There was introduced in evidence a letter reading as follows:

“LAREDO, TEXAS Nov 1961
LEO A NETZER EXECUTOR
Estate of A E Netzer
1314-16 Iturbide St
Laredo, Texas
With reference to Lot 10 Block 37, WD., which I recently purchased, I have fenced in this lot and have extended the South Fence eastward to include a strip of your Lot 9 for convenience and economy only. This fence has a gate with locks and at any time that you wish entrance or access to your strip, a key will be available to you at my place of business or residence 1317— 19 Iturbide.
If at any time you find it more desirable to have a gate over the strip I shall be glad to install it, or if necessary will remove. I hope you will permit the fence as no inconvenience to you is intended.
Yours very truly,
C. S. RODRIGUEZ”

This letter does not in any way help to fix the true boundary line between Lots 9 and 10. It is an acknowledgment by Rodriguez that by extending his fence to the building on Lot 9 he has taken in part of Lot 9 not belonging to him, but this strip may be from one inch to ten feet wide so far as this letter shows.
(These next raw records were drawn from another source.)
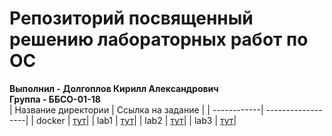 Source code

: # Репозиторий посвященный решению лабораторных работ по ОС  
**Выполнил - Долгоплов Кирилл Александрович**  
**Группа - ББСО-01-18**  
| Название директории | Ссылка на задание |
| ------------| ------------------|
| docker | [тут](https://github.com/bykvaadm/OS/tree/master/docker/labq)|
| lab1 | [тут](https://github.com/bykvaadm/OS/tree/master/admin/lab1)|
| lab2 | [тут](https://github.com/bykvaadm/OS/tree/master/admin/lab2)|
| lab3 | [тут](https://github.com/bykvaadm/OS/tree/master/admin/lab3)|
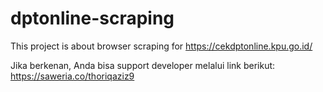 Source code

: # dptonline-scraping
This project is about browser scraping for https://cekdptonline.kpu.go.id/

Jika berkenan, Anda bisa support developer melalui link berikut:
https://saweria.co/thoriqaziz9
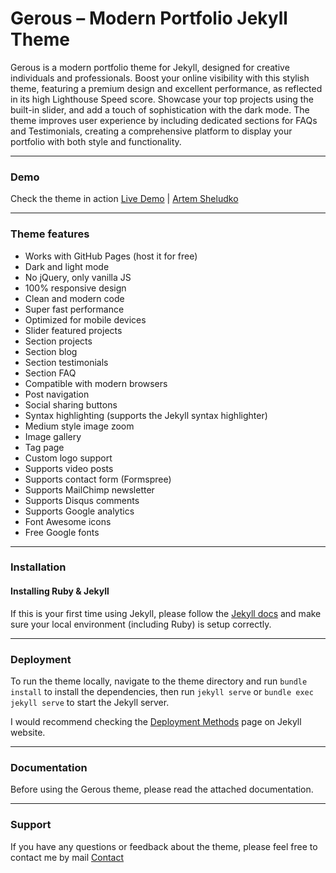 # Gerous – Modern Portfolio Jekyll Theme

Gerous is a modern portfolio theme for Jekyll, designed for creative individuals and professionals. Boost your online visibility with this stylish theme, featuring a premium design and excellent performance, as reflected in its high Lighthouse Speed score. Showcase your top projects using the built-in slider, and add a touch of sophistication with the dark mode. The theme improves user experience by including dedicated sections for FAQs and Testimonials, creating a comprehensive platform to display your portfolio with both style and functionality.

* * *

### Demo

Check the theme in action [Live Demo](https://gerous.netlify.app/) |
[Artem Sheludko](https://jekyllthemes.io/developers/artem-sheludko)

* * *

### Theme features

- Works with GitHub Pages (host it for free)
- Dark and light mode
- No jQuery, only vanilla JS
- 100% responsive design
- Clean and modern code
- Super fast performance
- Optimized for mobile devices
- Slider featured projects
- Section projects
- Section blog
- Section testimonials
- Section FAQ
- Compatible with modern browsers
- Post navigation
- Social sharing buttons
- Syntax highlighting (supports the Jekyll syntax highlighter)
- Medium style image zoom
- Image gallery
- Tag page
- Custom logo support
- Supports video posts
- Supports contact form (Formspree)
- Supports MailChimp newsletter
- Supports Disqus comments
- Supports Google analytics
- Font Awesome icons
- Free Google fonts

* * *

### Installation

#### Installing Ruby & Jekyll

If this is your first time using Jekyll, please follow the [Jekyll docs](https://jekyllrb.com/docs/installation/) and make sure your local environment (including Ruby) is setup correctly.

* * *

### Deployment

To run the theme locally, navigate to the theme directory and run `bundle install` to install the dependencies, then run `jekyll serve` or `bundle exec jekyll serve` to start the Jekyll server.

I would recommend checking the [Deployment Methods](https://jekyllrb.com/docs/deployment-methods/) page on Jekyll website.

* * *

### Documentation

Before using the Gerous theme, please read the attached documentation.

* * *

### Support

<p>If you have any questions or feedback about the theme, please feel free to contact me by mail <a href="mailto:hi.artemsheludko@gmail.com">Contact</a><p>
We do not find it necessary to pass upon the validity of the nunc pro tunc judgment, as the evidence is insufficient to' support either judgment.

It is important that the true boundary line between Lots 9 and 10 be established, neighbors need to know where their boundaries are located. Accordingly the judgment of the trial court is reversed and the cause remanded for a new trial.